►

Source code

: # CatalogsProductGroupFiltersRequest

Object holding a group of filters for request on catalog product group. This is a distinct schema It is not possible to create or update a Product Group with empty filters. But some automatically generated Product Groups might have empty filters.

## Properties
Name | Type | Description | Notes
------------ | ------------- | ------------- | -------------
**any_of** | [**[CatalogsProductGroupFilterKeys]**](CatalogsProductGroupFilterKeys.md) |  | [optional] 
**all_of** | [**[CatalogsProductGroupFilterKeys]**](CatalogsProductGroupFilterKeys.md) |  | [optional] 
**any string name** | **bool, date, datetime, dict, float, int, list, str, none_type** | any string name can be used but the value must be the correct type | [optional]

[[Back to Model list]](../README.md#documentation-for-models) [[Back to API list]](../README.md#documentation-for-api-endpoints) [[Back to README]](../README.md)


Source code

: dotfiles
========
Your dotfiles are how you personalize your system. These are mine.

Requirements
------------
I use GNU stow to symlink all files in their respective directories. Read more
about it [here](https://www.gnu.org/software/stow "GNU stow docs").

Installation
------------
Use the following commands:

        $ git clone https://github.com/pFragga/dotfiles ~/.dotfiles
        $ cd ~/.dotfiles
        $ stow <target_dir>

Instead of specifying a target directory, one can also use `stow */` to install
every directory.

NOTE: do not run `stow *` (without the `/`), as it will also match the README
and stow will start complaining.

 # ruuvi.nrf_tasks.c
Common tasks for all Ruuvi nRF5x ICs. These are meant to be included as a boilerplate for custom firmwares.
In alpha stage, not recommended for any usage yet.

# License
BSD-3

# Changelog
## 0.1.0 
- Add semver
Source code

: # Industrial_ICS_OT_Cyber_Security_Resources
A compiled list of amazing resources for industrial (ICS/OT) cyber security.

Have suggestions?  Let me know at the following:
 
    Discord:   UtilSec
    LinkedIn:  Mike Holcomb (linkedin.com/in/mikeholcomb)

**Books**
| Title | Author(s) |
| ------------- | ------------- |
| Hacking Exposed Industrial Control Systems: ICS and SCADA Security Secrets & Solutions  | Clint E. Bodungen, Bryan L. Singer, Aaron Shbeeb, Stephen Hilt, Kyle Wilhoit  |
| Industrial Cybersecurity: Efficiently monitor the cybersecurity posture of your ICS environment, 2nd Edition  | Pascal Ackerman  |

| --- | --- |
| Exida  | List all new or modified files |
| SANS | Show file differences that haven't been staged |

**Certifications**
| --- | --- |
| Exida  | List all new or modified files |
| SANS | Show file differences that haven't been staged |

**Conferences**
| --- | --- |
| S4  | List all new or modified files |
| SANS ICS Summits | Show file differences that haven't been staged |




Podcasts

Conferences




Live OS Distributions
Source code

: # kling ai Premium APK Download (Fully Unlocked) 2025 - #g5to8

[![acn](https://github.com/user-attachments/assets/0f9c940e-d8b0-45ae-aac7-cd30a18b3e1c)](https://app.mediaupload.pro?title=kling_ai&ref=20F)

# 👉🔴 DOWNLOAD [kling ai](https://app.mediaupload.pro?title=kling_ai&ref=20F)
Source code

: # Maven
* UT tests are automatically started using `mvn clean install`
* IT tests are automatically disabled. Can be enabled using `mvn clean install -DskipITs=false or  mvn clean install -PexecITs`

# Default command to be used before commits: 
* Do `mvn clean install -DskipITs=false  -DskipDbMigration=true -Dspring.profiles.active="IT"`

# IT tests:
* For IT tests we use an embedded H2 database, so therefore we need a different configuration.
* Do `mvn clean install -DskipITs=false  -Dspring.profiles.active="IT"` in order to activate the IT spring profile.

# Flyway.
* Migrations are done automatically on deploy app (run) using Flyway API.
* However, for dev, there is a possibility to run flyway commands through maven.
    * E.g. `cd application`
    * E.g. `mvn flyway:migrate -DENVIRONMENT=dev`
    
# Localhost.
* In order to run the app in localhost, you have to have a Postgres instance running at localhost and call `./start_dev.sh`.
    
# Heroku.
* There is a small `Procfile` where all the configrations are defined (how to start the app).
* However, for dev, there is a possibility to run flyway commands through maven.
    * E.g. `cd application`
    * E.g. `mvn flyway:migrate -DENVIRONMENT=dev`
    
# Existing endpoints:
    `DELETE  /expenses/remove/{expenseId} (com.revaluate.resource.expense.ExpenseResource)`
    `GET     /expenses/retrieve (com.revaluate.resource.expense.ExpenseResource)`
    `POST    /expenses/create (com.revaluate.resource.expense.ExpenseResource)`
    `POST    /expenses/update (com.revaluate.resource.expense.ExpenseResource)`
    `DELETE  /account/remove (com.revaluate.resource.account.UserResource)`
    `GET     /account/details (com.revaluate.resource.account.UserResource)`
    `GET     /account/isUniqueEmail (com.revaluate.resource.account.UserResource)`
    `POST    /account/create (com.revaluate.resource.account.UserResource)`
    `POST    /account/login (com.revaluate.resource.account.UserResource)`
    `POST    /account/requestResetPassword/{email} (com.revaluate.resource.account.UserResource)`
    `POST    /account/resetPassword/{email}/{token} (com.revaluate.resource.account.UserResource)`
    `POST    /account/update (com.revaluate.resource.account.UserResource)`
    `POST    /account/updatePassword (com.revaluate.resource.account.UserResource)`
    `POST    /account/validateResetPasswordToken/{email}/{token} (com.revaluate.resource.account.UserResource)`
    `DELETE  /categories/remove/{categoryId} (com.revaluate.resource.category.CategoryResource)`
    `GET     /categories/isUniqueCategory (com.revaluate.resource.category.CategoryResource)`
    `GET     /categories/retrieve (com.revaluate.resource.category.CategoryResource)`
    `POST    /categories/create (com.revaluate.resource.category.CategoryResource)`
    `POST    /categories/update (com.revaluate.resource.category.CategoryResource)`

◄
►

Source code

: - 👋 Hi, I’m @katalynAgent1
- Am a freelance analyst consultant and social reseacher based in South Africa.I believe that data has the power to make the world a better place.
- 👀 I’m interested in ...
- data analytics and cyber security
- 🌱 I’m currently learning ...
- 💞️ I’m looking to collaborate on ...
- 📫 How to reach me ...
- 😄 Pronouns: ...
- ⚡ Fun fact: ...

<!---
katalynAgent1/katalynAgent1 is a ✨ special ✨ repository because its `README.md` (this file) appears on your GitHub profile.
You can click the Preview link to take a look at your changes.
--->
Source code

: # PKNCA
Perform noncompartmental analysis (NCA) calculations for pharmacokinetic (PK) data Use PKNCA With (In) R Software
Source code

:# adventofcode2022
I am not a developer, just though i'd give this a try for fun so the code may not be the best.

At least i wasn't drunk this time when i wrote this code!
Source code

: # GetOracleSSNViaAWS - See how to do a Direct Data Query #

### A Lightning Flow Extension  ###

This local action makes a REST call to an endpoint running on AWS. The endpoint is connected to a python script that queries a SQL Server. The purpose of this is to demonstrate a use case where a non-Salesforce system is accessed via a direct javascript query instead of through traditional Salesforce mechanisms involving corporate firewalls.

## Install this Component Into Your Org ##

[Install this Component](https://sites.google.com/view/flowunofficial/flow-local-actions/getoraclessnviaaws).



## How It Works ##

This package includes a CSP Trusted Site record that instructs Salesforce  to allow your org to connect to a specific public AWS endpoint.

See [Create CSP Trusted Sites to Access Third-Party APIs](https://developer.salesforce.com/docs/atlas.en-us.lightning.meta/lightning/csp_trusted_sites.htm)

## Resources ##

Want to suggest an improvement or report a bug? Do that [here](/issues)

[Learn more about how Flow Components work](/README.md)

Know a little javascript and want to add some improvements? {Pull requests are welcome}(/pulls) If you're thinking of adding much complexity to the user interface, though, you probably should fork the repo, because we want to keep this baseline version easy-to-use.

◄
►

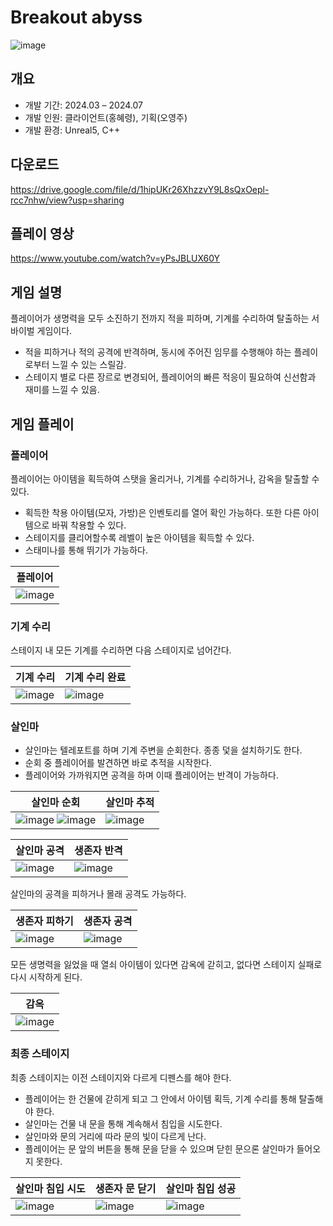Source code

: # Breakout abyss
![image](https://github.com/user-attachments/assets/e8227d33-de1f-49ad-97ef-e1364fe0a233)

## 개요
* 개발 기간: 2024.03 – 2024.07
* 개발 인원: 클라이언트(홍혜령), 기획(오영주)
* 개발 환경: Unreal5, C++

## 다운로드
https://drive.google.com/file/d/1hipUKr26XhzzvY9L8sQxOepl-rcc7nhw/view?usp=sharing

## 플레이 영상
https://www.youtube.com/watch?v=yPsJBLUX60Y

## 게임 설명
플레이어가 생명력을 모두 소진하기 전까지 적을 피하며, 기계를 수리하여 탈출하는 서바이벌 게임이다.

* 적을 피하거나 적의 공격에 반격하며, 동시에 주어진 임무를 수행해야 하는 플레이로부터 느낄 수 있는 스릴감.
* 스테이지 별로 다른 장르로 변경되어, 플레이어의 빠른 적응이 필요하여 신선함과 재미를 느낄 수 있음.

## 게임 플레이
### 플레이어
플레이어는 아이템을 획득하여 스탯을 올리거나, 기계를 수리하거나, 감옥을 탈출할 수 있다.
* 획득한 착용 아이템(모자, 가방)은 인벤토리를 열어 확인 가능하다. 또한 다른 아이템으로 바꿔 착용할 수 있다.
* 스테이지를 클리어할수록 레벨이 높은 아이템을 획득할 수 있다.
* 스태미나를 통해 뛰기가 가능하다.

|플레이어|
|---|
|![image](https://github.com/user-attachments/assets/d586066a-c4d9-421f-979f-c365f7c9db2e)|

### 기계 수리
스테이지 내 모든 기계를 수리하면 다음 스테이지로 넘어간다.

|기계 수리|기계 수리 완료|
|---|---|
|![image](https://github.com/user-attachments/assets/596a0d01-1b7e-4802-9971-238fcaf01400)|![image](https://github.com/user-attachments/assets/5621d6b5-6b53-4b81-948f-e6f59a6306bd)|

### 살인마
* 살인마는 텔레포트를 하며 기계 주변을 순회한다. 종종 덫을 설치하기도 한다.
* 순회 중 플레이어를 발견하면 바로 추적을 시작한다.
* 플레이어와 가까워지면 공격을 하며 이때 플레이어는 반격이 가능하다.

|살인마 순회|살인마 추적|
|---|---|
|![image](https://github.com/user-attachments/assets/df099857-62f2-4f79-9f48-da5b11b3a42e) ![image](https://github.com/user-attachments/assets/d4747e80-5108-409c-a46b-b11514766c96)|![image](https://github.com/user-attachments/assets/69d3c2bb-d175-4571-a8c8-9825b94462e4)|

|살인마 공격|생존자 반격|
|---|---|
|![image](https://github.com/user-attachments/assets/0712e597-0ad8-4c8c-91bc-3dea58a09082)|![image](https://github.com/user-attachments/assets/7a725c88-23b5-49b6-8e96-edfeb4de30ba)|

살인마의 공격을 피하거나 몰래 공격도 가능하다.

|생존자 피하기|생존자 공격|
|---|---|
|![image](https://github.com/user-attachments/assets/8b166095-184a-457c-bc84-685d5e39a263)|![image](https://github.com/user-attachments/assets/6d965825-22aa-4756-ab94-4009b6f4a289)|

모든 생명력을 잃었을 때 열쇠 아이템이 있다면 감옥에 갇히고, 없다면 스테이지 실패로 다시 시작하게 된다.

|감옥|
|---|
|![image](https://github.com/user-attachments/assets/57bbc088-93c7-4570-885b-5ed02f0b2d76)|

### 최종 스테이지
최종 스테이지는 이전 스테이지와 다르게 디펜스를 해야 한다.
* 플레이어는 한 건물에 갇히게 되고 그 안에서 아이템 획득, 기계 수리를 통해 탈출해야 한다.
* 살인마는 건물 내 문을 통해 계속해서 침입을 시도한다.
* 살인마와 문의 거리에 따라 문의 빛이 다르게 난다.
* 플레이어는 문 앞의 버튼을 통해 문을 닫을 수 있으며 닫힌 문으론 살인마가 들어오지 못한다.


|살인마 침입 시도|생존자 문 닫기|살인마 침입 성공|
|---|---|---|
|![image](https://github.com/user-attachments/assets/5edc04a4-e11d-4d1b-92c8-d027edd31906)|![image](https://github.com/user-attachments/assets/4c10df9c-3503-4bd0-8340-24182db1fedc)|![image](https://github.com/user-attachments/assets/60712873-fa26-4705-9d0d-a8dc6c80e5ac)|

◄

WORK REQUEST: Show every line above in which the word "token" appears.

ANSWER AREA:
    `POST    /account/resetPassword/{email}/{token} (com.revaluate.resource.account.UserResource)`
    `POST    /account/validateResetPasswordToken/{email}/{token} (com.revaluate.resource.account.UserResource)`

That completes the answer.